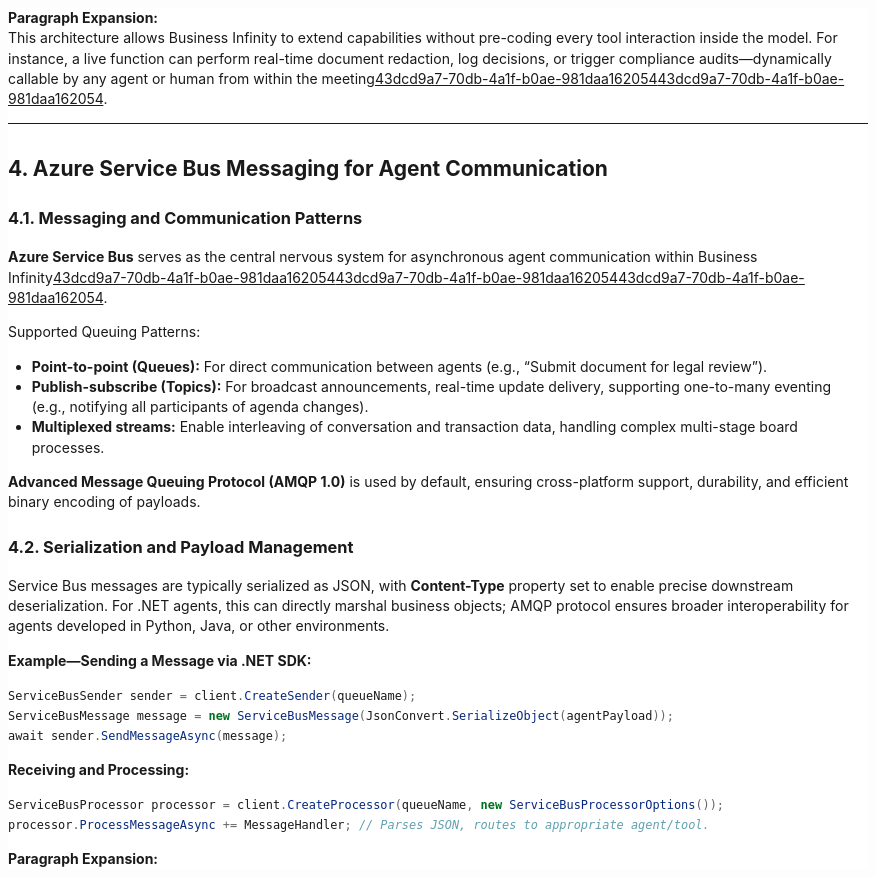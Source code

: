 **Paragraph Expansion:**  
This architecture allows Business Infinity to extend capabilities without pre-coding every tool interaction inside the model. For instance, a live function can perform real-time document redaction, log decisions, or trigger compliance audits—dynamically callable by any agent or human from within the meeting[43dcd9a7-70db-4a1f-b0ae-981daa162054](https://learn.microsoft.com/en-us/samples/azure-samples/remote-mcp-functions-dotnet/remote-mcp-functions-dotnet/?citationMarker=43dcd9a7-70db-4a1f-b0ae-981daa162054 "11")[43dcd9a7-70db-4a1f-b0ae-981daa162054](https://learn.microsoft.com/en-us/azure/ai-foundry/agents/how-to/tools/azure-functions?citationMarker=43dcd9a7-70db-4a1f-b0ae-981daa162054 "10").

---

## 4. Azure Service Bus Messaging for Agent Communication

### 4.1. Messaging and Communication Patterns

**Azure Service Bus** serves as the central nervous system for asynchronous agent communication within Business Infinity[43dcd9a7-70db-4a1f-b0ae-981daa162054](https://www.serverlessnotes.com/docs/azure-service-bus-communication-protocols?citationMarker=43dcd9a7-70db-4a1f-b0ae-981daa162054 "13")[43dcd9a7-70db-4a1f-b0ae-981daa162054](https://notes.kodekloud.com/docs/AZ-204-Developing-Solutions-for-Microsoft-Azure/Discovering-Azure-Message-Queues/Exploring-Service-Bus-Message-Payloads-and-Serialization?citationMarker=43dcd9a7-70db-4a1f-b0ae-981daa162054 "14")[43dcd9a7-70db-4a1f-b0ae-981daa162054](https://www.amitprakash.me/blog/exploring-architecture-azure-service-bus-guide?citationMarker=43dcd9a7-70db-4a1f-b0ae-981daa162054 "15").

Supported Queuing Patterns:

- **Point-to-point (Queues):** For direct communication between agents (e.g., “Submit document for legal review”).
- **Publish-subscribe (Topics):** For broadcast announcements, real-time update delivery, supporting one-to-many eventing (e.g., notifying all participants of agenda changes).
- **Multiplexed streams:** Enable interleaving of conversation and transaction data, handling complex multi-stage board processes.

**Advanced Message Queuing Protocol (AMQP 1.0)** is used by default, ensuring cross-platform support, durability, and efficient binary encoding of payloads.

### 4.2. Serialization and Payload Management

Service Bus messages are typically serialized as JSON, with **Content-Type** property set to enable precise downstream deserialization. For .NET agents, this can directly marshal business objects; AMQP protocol ensures broader interoperability for agents developed in Python, Java, or other environments.

**Example—Sending a Message via .NET SDK:**
```csharp
ServiceBusSender sender = client.CreateSender(queueName);
ServiceBusMessage message = new ServiceBusMessage(JsonConvert.SerializeObject(agentPayload));
await sender.SendMessageAsync(message);
```
**Receiving and Processing:**
```csharp
ServiceBusProcessor processor = client.CreateProcessor(queueName, new ServiceBusProcessorOptions());
processor.ProcessMessageAsync += MessageHandler; // Parses JSON, routes to appropriate agent/tool.
```
**Paragraph Expansion:**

━━━━━━

● Problem details:
Which lines in the listing above include the string "Expansion"? Copy each of them.

● Final answer:
: **Paragraph Expansion:**  
**Paragraph Expansion:**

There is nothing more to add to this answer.